The invention disclosed and claimed herein deals with compositions that control the formation of crystalline hydrates in various systems, most notably, gas and oil transmission pipeline systems. The compositions are comprised of carbon dioxide sorbing polymers that also have the capability of driving the formation of hydrate crystals into the polymeric matrix.
Crystalline hydrates can form in oil and gas pipelines carrying oil and gas if the chemical composition of the produced fluids includes water, either or both of ethane or methane with carbon dioxide and sometimes, other hydrocarbon gases and/or sulfur dioxide. In addition to the chemical composition, there is a need for a driving force for such hydrate nucleation involving the physical and environmental conditions.
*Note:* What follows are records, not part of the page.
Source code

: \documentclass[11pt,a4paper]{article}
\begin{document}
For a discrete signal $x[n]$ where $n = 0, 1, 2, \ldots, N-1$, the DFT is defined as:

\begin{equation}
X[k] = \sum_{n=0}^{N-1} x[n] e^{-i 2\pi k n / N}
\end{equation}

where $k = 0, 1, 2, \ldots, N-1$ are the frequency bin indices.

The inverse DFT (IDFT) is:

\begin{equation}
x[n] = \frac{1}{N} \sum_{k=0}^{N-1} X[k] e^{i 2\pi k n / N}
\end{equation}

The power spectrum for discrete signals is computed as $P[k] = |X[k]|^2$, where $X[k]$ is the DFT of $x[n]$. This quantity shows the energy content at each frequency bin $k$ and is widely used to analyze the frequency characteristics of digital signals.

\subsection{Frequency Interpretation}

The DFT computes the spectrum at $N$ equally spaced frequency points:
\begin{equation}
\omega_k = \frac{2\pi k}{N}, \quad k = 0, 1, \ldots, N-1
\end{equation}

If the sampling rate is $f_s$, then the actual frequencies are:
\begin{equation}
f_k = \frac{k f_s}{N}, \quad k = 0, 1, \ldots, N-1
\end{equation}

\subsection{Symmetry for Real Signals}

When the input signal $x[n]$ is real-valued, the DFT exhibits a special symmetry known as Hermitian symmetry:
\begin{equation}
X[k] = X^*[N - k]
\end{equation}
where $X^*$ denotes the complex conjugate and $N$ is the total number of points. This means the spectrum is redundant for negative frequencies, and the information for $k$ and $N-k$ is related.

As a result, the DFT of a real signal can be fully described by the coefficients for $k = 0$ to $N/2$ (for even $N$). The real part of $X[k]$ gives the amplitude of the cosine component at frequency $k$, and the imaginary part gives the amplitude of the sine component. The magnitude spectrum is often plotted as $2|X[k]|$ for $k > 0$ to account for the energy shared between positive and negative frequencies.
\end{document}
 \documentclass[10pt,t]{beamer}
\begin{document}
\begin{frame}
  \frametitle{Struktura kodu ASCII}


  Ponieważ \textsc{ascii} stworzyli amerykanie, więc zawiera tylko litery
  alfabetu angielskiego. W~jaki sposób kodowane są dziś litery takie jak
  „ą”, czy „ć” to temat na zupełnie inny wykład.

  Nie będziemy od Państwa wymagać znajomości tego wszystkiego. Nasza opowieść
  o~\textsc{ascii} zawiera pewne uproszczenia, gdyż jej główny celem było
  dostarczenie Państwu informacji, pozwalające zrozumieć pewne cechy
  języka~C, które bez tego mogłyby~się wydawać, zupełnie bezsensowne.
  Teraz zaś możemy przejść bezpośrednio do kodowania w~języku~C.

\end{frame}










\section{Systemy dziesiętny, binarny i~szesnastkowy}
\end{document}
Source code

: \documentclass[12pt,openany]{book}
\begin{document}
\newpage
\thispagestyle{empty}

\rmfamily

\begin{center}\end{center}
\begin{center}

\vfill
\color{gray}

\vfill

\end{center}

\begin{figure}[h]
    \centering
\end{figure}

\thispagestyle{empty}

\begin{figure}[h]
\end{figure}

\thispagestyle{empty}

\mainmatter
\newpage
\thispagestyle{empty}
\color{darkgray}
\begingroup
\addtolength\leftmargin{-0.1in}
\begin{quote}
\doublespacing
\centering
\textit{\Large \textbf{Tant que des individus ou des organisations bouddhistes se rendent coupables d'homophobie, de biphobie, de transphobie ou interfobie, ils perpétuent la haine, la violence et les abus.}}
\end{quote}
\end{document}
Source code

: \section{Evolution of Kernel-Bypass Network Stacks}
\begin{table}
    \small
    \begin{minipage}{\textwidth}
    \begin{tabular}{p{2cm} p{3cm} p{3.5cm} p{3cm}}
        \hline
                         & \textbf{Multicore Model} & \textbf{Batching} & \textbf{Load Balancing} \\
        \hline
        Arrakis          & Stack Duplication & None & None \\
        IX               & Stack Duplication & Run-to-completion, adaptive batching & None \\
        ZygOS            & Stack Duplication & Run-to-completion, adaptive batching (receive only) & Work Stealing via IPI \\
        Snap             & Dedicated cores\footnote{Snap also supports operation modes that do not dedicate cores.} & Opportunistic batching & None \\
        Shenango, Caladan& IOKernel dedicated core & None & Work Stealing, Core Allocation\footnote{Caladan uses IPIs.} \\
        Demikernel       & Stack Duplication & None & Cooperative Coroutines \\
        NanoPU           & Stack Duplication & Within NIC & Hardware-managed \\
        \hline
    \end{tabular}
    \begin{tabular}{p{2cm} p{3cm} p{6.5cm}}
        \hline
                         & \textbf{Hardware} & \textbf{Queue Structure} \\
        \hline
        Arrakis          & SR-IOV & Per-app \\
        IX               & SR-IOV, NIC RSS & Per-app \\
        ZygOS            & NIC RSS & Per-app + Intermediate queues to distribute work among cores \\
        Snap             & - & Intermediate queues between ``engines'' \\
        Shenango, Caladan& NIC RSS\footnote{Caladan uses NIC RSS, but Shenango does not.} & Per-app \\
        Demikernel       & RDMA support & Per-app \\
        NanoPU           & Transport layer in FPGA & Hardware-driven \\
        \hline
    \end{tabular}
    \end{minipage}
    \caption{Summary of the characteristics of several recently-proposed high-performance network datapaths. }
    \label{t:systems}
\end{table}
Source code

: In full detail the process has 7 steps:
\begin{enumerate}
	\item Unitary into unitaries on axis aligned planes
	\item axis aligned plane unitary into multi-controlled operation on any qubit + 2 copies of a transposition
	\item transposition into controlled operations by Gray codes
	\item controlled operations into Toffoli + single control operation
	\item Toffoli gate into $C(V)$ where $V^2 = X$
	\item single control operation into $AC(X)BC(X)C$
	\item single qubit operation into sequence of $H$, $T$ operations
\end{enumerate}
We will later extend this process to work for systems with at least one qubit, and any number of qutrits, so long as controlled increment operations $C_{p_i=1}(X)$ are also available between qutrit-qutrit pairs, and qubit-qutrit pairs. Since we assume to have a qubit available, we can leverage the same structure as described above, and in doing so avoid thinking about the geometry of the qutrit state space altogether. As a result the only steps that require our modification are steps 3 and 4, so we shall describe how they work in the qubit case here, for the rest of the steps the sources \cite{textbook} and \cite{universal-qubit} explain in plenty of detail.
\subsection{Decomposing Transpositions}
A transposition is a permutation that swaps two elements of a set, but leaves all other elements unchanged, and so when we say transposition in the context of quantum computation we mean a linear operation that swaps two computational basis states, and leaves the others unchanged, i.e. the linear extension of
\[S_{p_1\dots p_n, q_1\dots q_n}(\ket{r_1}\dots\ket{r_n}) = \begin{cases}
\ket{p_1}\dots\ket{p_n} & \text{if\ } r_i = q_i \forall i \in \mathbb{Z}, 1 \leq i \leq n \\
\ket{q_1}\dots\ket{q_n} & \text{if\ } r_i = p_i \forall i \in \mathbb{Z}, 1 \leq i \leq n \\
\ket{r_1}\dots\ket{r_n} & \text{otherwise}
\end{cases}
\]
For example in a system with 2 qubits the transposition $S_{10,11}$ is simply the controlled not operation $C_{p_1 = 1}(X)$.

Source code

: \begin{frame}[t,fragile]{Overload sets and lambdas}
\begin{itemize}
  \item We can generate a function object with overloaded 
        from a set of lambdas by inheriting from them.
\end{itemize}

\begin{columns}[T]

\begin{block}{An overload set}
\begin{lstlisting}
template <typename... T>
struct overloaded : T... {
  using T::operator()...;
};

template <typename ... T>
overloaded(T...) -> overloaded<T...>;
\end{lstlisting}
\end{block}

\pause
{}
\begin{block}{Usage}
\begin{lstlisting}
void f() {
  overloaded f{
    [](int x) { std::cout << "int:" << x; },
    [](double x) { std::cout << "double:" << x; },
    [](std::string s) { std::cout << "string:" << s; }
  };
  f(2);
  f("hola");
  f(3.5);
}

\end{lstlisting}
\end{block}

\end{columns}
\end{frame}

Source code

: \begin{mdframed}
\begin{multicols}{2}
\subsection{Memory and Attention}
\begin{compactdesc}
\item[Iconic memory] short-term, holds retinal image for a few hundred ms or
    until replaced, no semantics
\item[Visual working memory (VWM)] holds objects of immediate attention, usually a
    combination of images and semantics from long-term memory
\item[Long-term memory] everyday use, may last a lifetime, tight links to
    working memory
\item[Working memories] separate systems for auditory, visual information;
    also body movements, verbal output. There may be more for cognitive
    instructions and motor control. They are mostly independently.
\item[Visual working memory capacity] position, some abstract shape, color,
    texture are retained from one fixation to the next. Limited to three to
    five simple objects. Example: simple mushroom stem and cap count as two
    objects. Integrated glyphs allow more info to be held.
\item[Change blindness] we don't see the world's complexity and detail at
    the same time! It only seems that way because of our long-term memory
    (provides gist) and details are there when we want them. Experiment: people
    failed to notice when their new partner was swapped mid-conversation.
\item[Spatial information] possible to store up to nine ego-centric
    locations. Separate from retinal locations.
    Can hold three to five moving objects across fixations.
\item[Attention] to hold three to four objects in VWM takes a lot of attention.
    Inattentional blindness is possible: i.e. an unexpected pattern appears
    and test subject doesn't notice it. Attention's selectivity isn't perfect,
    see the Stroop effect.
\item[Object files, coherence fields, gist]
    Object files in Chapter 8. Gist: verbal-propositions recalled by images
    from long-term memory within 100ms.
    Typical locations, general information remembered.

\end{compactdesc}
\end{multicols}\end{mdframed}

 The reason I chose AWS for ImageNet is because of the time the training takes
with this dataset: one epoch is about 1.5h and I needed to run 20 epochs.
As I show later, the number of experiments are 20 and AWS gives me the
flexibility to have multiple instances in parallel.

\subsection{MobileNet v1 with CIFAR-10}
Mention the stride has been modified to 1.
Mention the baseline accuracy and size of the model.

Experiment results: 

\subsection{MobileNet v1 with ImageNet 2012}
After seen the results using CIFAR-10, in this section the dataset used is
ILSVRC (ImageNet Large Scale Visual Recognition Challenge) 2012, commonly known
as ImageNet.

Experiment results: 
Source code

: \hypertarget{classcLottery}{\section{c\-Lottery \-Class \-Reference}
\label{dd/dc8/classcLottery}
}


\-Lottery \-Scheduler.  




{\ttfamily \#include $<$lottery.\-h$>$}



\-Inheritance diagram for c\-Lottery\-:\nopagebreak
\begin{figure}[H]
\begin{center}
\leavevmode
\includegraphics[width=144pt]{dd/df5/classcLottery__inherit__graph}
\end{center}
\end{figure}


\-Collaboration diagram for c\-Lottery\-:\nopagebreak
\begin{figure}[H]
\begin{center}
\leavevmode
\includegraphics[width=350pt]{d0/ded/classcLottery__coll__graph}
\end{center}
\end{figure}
The fluid composition generally is at an elevated temperature, typically above 70° C. and it will cool to a lower temperature, typically below 16° C., whereby the gases and water become super saturated and crystallize from solution at the lower temperature. The pipeline linking the sub-sea oil producing well to the processing platform is the crucial environment for the formation of the hydrate crystals. The surrounding seawater with temperatures that are about 4° C. to about 6° C. cools the pipeline that is carrying the produced fluids and obviously, the oil or gas contained therein.
Many years ago, when fluids were produced directly onto the production platform and arrived there at high temperatures, hydrates did not occur since the temperature of hydrate formation was typically between 15° C. and 22° C. When the fluids arrived on board the processing plant at 25° C. to 40° C. the hydrate formation was not an issue. But, as oilfields became larger and more diverse and the use of sub-sea producing wells became the normal practice, fluids produced therefrom would be cooled by the 4° C. to 6° C. seawater around the sub-sea pipeline. Such situations were optimal for crystal hydrate formation.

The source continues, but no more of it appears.